Stored data
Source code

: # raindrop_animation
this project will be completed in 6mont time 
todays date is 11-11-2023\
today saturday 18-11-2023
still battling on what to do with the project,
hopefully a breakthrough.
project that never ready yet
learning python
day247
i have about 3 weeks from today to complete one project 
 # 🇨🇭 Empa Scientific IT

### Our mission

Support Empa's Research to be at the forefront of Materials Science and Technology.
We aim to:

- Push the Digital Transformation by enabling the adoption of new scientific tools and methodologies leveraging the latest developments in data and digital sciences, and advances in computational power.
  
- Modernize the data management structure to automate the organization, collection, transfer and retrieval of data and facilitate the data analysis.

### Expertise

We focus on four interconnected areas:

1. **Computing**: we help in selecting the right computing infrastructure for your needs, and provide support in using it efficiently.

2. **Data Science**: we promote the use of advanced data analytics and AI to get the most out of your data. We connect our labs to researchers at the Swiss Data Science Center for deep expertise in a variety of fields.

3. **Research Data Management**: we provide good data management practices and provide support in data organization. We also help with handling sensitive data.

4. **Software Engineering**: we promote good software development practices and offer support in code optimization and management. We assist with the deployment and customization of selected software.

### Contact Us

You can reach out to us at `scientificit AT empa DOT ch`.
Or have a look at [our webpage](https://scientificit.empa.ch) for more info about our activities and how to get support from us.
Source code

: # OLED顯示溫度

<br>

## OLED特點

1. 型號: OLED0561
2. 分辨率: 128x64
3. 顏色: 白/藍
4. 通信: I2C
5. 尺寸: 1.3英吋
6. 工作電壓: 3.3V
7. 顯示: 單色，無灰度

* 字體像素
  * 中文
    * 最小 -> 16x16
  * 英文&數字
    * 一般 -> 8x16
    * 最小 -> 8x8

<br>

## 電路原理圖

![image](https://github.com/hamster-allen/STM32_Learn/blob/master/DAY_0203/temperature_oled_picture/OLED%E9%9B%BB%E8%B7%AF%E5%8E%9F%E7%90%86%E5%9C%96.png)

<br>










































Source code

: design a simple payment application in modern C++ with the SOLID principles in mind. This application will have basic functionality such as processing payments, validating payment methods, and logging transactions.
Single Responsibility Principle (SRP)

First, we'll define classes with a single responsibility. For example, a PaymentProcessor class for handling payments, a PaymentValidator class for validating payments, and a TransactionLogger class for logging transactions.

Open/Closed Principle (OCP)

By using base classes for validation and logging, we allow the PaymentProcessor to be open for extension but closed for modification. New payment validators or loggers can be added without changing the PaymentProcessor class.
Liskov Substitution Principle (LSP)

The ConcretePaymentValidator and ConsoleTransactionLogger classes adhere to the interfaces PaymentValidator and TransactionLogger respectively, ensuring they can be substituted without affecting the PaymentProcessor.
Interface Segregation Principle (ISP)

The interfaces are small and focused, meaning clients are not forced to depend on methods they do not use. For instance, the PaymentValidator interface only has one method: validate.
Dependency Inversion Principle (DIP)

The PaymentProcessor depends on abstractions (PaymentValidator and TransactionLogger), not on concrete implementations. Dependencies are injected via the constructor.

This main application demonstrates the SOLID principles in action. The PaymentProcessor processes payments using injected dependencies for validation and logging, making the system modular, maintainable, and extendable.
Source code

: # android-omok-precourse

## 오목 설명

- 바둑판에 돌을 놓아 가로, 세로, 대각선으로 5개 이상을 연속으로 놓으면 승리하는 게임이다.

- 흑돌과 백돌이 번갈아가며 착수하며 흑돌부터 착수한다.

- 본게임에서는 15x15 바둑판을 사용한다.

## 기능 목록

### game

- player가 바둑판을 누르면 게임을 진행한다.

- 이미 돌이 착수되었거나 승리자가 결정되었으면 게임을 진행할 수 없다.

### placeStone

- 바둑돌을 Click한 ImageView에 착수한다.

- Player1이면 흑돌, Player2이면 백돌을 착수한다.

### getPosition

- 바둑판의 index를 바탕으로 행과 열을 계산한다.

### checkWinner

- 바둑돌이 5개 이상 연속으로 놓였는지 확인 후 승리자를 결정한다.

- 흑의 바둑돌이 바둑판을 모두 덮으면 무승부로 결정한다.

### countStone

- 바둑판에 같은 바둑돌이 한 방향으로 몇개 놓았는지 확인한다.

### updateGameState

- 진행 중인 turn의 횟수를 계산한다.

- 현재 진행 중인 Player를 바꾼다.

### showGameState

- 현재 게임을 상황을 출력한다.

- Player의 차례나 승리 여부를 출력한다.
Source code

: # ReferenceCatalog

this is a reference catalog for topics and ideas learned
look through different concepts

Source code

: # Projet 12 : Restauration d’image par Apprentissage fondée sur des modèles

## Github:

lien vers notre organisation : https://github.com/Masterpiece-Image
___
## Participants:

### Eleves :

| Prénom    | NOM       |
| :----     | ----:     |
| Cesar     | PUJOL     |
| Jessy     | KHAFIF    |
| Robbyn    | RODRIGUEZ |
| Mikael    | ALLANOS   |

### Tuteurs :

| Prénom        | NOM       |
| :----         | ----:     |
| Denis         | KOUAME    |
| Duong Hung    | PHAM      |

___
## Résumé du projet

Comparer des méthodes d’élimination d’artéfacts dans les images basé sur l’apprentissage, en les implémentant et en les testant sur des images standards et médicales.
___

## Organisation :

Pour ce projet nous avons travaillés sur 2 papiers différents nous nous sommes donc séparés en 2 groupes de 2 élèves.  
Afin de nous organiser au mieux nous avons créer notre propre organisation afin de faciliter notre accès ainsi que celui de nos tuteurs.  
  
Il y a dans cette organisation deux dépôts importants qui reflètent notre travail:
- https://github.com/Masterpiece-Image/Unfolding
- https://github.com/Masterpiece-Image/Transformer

_Action item_
Check each line of the entries for the string "avons". Copy the lines that have it.

_Answer section_
Pour ce projet nous avons travaillés sur 2 papiers différents nous nous sommes donc séparés en 2 groupes de 2 élèves.  
Afin de nous organiser au mieux nous avons créer notre propre organisation afin de faciliter notre accès ainsi que celui de nos tuteurs.  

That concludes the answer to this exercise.